Click on the vertical column in the display for any position in the SARS-CoV-2 genome to see more details about the mutation(s) that occur at that position, including protein change (if applicable; protein changes use gene names in the Nextstrain Genes track), number of samples with the mutation, list giving the nucleotide (allele) for that position in each GISAID sample, etc.
Nextstrain identifies certain clades within the phylogenetic tree according to a set of defining mutations. The Nextstrain Clades track provides more information about these clades and serves as a useful color key for the clade colors in the phylogenetic tree display.
This track is composed of several subtracks so that different subsets of mutations may be viewed:
In "dense" mode, a vertical line is drawn at each position where there is a mutation. In "pack" mode, the display shows a plot of all samples' mutations, with samples ordered using Nextstrain's phylogenetic tree in order to highlight patterns of linkage.
Each sample is placed in a horizontal row of pixels; when the number of samples exceeds the number of vertical pixels for the track, multiple samples fall in the same pixel row and pixels are averaged across samples.

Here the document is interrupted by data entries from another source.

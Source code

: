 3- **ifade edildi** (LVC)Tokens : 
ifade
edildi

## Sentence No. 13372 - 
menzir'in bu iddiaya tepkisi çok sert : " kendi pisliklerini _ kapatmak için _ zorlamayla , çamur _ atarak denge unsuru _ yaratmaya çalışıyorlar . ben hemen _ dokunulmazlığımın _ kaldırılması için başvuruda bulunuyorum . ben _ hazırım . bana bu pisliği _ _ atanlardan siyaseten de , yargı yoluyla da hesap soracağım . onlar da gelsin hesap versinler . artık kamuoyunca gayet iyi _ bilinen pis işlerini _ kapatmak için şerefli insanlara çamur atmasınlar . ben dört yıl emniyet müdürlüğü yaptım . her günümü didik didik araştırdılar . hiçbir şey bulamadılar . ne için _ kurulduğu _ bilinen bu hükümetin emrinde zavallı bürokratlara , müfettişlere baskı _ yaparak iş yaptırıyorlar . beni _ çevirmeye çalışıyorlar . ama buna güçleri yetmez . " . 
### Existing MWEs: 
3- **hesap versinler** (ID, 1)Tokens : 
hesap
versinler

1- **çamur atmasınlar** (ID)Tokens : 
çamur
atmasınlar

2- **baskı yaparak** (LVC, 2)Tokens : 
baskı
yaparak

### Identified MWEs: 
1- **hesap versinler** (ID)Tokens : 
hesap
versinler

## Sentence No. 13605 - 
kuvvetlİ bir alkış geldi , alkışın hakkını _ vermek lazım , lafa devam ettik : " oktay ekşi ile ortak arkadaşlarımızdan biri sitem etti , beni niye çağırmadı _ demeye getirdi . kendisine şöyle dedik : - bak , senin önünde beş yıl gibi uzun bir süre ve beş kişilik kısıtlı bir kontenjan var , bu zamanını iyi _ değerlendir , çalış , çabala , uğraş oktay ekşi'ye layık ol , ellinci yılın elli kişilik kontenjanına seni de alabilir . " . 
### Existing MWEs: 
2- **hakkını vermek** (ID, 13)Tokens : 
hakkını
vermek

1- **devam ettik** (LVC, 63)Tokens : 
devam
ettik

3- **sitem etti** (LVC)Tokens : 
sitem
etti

Each mutation is a vertical bar at its position in the SARS-CoV-2 genome with white (invisible) representing the reference allele and black representing the non-reference allele(s). Tick marks are drawn at the top and bottom of each mutation's vertical bar to make the bar more visible when most alleles are reference alleles. Insertions and deletions are not shown as these are removed from the data by Nextstrain.

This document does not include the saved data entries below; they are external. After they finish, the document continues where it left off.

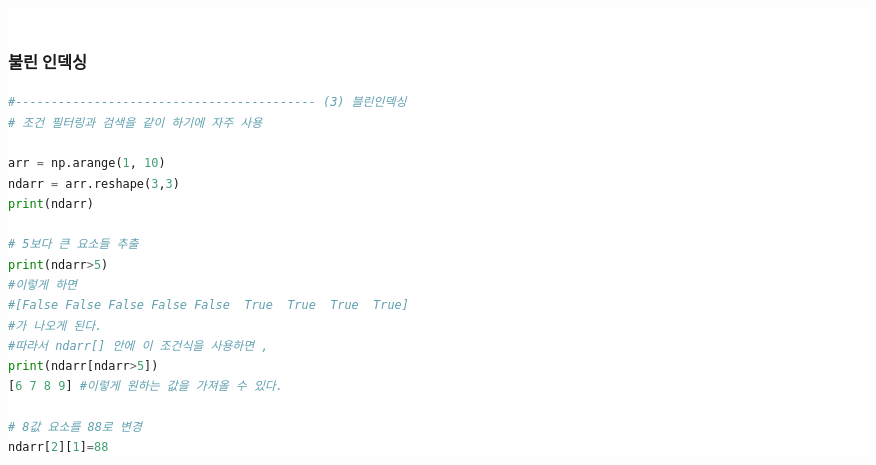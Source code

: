<br/>

### 불린 인덱싱
```python
#------------------------------------------ (3) 블린인덱싱
# 조건 필터링과 검색을 같이 하기에 자주 사용

arr = np.arange(1, 10)
ndarr = arr.reshape(3,3)
print(ndarr)

# 5보다 큰 요소들 추출
print(ndarr>5) 
#이렇게 하면 
#[False False False False False  True  True  True  True]
#가 나오게 된다.
#따라서 ndarr[] 안에 이 조건식을 사용하면 ,
print(ndarr[ndarr>5])
[6 7 8 9] #이렇게 원하는 값을 가져올 수 있다.

# 8값 요소를 88로 변경
ndarr[2][1]=88

```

The phylogenetic tree for the samples built by Nextstrain is depicted in the left column of the display. Mousing over this will show the GISAID identifiers for the different samples. When the vertical height of the track is set sufficiently high (10 pixels per sample with the default font), sample names are drawn to the right of the tree; however, with thousands of samples in the Nextstrain tree, and a maximum track height of 2500 pixels, the full Nextstrain tree is too large for sample names to be displayed. In the track controls, the user can choose to display subtracks containing the phylogenetic trees and mutations for individual clades. Some clades have few enough samples that they can be made tall enough to display sample names. Branches of the phylogenetic tree are colored by clade using the same color scheme as nextstrain.org.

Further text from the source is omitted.